By Ben Watson, Co-owner and Director at internal communications agency Blue Goose
Typically we focus on senior staff, new joiners, HR, finance and customer-facing roles. But perhaps we should shift our attention to a new employee profile
Businesses are constantly at risk, and traditionally certain employees have been earmarked as having the potential for greater exposure to cybersecurity threats than others. But the lines are blurring. Today, thanks to fast-paced changes in business practices, those people brought in as application owners are often the unwitting conduits of cyber breaches.
As a company that specialises in talking to businesses about how to reduce information security gaps, as well as supporting their efforts towards ISO accreditation and GDPR compliance, we recently started to wonder whether we were targeting everyone we should, or whether there were new weak spots emerging. It’s a question that needs to be asked continually as cyber threats evolve.
Moving goalposts and asking new questions
When establishing the key cyber risks that any given organisation faces, the same issues usually float to the surface. Malware infections, phishing and broader social attacks, an inadequate bring-your-own-device policy, website weaknesses, insider threats, denial-of-service attacks, or a general lack of cybersecurity knowledge among staff. All important issues to address.
Then the security expert will move onto people profiles – those that typically present the most risk to a business. Graduate starters, for instance, who’ve never had to think about how their actions can impact a whole company. Those in client-facing roles, human resources and finance, all of whom have access to sensitive information. The C-suite. Again, all important stuff.
But what we’re finding now is that, as well as all of the above, the focus of attention should be on those people who are directly responsible for owning and controlling the software applications that gather, manage and disperse information throughout the company and beyond.
Application ownership is a relatively new role in the business world. It’s the person (or team) with responsibility to ensure that a program accomplishes a set objective or series of user requirements for that software application. For a small company, that might be the CEO. For a Fortune 500 company, there could be dozens of applications, each with a different owner.
Often app owners are relatively junior or mid-ranking, however, and don’t fall into any of the traditional people profiles outlined above. As the software they control gathers momentum and importance, so does the level of seniority they hold. The problem is the training doesn’t always keep up as they ascend the ranks.

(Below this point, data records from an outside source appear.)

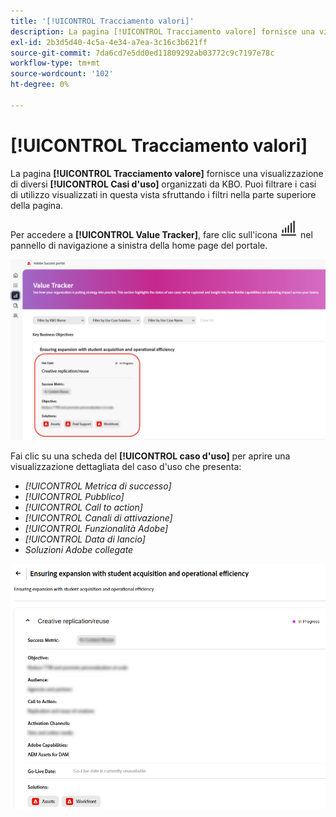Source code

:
 ```yaml
---
title: '[!UICONTROL Tracciamento valori]'
description: La pagina [!UICONTROL Tracciamento valore] fornisce una visualizzazione dei [!UICONTROL Casi d'uso] organizzati da KBO.
exl-id: 2b3d5d40-4c5a-4e34-a7ea-3c16c3b621ff
source-git-commit: 7da6cd7e5dd0ed11809292ab03772c9c7197e78c
workflow-type: tm+mt
source-wordcount: '102'
ht-degree: 0%

---
```


# [!UICONTROL Tracciamento valori]

La pagina **[!UICONTROL Tracciamento valore]** fornisce una visualizzazione di diversi **[!UICONTROL Casi d&#39;uso]** organizzati da KBO. Puoi filtrare i casi di utilizzo visualizzati in questa vista sfruttando i filtri nella parte superiore della pagina.

Per accedere a **[!UICONTROL Value Tracker]**, fare clic sull&#39;icona ![value-tracker-icon](/help/adobe-success-portal/assets/value-tracker-icon.png) nel pannello di navigazione a sinistra della home page del portale.

![value-tracker-landing-page](/help/adobe-success-portal/assets/value-tracker-landing-page.png)

Fai clic su una scheda del **[!UICONTROL caso d&#39;uso]** per aprire una visualizzazione dettagliata del caso d&#39;uso che presenta:

* *[!UICONTROL Metrica di successo]*
* *[!UICONTROL Pubblico]*
* *[!UICONTROL Call to action]*
* *[!UICONTROL Canali di attivazione]*
* *[!UICONTROL Funzionalità Adobe]*
* *[!UICONTROL Data di lancio]*
* *Soluzioni Adobe collegate*

![esempio-caso-utilizzo-tracker-valore](/help/adobe-success-portal/assets/value-tracker-use-case-example.png)
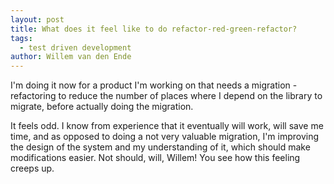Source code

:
 ```yaml
---
layout: post
title: What does it feel like to do refactor-red-green-refactor?
tags:
  - test driven development
author: Willem van den Ende
---
```


I'm doing it now for a product I'm working on that needs a migration - refactoring to reduce the number of places where I depend on the library to migrate, before actually doing the migration. 

It feels odd. I know from experience that it eventually will work, will save me time, and as opposed to doing a not very valuable migration, I'm improving the design of the system and my understanding of it, which should make modifications easier. Not should, will, Willem! You see how this feeling creeps up.
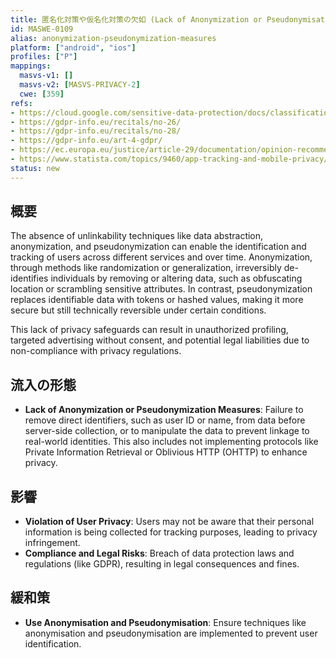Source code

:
 ```yaml
---
title: 匿名化対策や仮名化対策の欠如 (Lack of Anonymization or Pseudonymisation Measures)
id: MASWE-0109
alias: anonymization-pseudonymization-measures
platform: ["android", "ios"]
profiles: ["P"]
mappings:
  masvs-v1: []
  masvs-v2: [MASVS-PRIVACY-2]
  cwe: [359]
refs:
- https://cloud.google.com/sensitive-data-protection/docs/classification-redaction
- https://gdpr-info.eu/recitals/no-26/
- https://gdpr-info.eu/recitals/no-28/
- https://gdpr-info.eu/art-4-gdpr/
- https://ec.europa.eu/justice/article-29/documentation/opinion-recommendation/files/2014/wp216_en.pdf
- https://www.statista.com/topics/9460/app-tracking-and-mobile-privacy/
status: new
---
```


## 概要

The absence of unlinkability techniques like data abstraction, anonymization, and pseudonymization can enable the identification and tracking of users across different services and over time. Anonymization, through methods like randomization or generalization, irreversibly de-identifies individuals by removing or altering data, such as obfuscating location or scrambling sensitive attributes. In contrast, pseudonymization replaces identifiable data with tokens or hashed values, making it more secure but still technically reversible under certain conditions.

This lack of privacy safeguards can result in unauthorized profiling, targeted advertising without consent, and potential legal liabilities due to non-compliance with privacy regulations.

## 流入の形態

- **Lack of Anonymization or Pseudonymization Measures**: Failure to remove direct identifiers, such as user ID or name, from data before server-side collection, or to manipulate the data to prevent linkage to real-world identities. This also includes not implementing protocols like Private Information Retrieval or Oblivious HTTP (OHTTP) to enhance privacy.

## 影響

- **Violation of User Privacy**: Users may not be aware that their personal information is being collected for tracking purposes, leading to privacy infringement.
- **Compliance and Legal Risks**: Breach of data protection laws and regulations (like GDPR), resulting in legal consequences and fines.

## 緩和策

- **Use Anonymisation and Pseudonymisation**: Ensure techniques like anonymisation and pseudonymisation are implemented to prevent user identification.
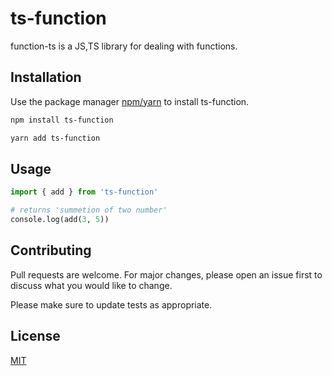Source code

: # ts-function

function-ts is a JS,TS library for dealing with functions.

## Installation

Use the package manager [npm/yarn](https://www.npmjs.com/package/ts-function) to install ts-function.

```bash
npm install ts-function
```

```bash
yarn add ts-function
```

## Usage

```python
import { add } from 'ts-function'

# returns 'summetion of two number'
console.log(add(3, 5))

```

## Contributing

Pull requests are welcome. For major changes, please open an issue first
to discuss what you would like to change.

Please make sure to update tests as appropriate.

## License

[MIT](https://choosealicense.com/licenses/mit/)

The need for communication and constant upskilling
Without the right upskilling and management, left unattended our rising staff member may be left to create a domino effect throughout the entire organisation. But we shouldn’t come down too heavily on them – being really highly skilled in cybersecurity has never been part of the remit for an application owner. But perhaps it should be now.
It’s important to create a communication strategy that everyone at every level can see – and then you can add and tailor for specific profiles on top of the one-size-fits-all version.
And it’s also important to keep it fluid. You can’t sit still with cybersecurity training because the criminals aren’t sitting still. And that means increased personal profiling and understanding how things are evolving in the work environment.
For most employees, though, information security is typically a dry and relatively uninspiring topic. That means our communications need to work hard to stand out and engage employees against the background noise of the other communications and the day-to-day activity they are exposed to.
To address these issues requires the development of a simple and flexible creative platform to provide the visual and intellectual glue that helps position security appropriately in employees’ minds. And it needs to be flexible enough to allow a wide range of messages to be delivered across the security programme to different employee audiences.
By creating what we call a ‘burning platform’, and being vigilant about changing working practices and roles, we develop a ‘live’ body of knowledge that reinforces the essential security mindset – for everyone.
Large organisations are now managed by applications, so it makes sense that we focus on the people who are assigned them. You could say, if you don’t get cybersecurity training right for these app owners, you’re not simply letting down an area of the business, you’re failing the whole organisation.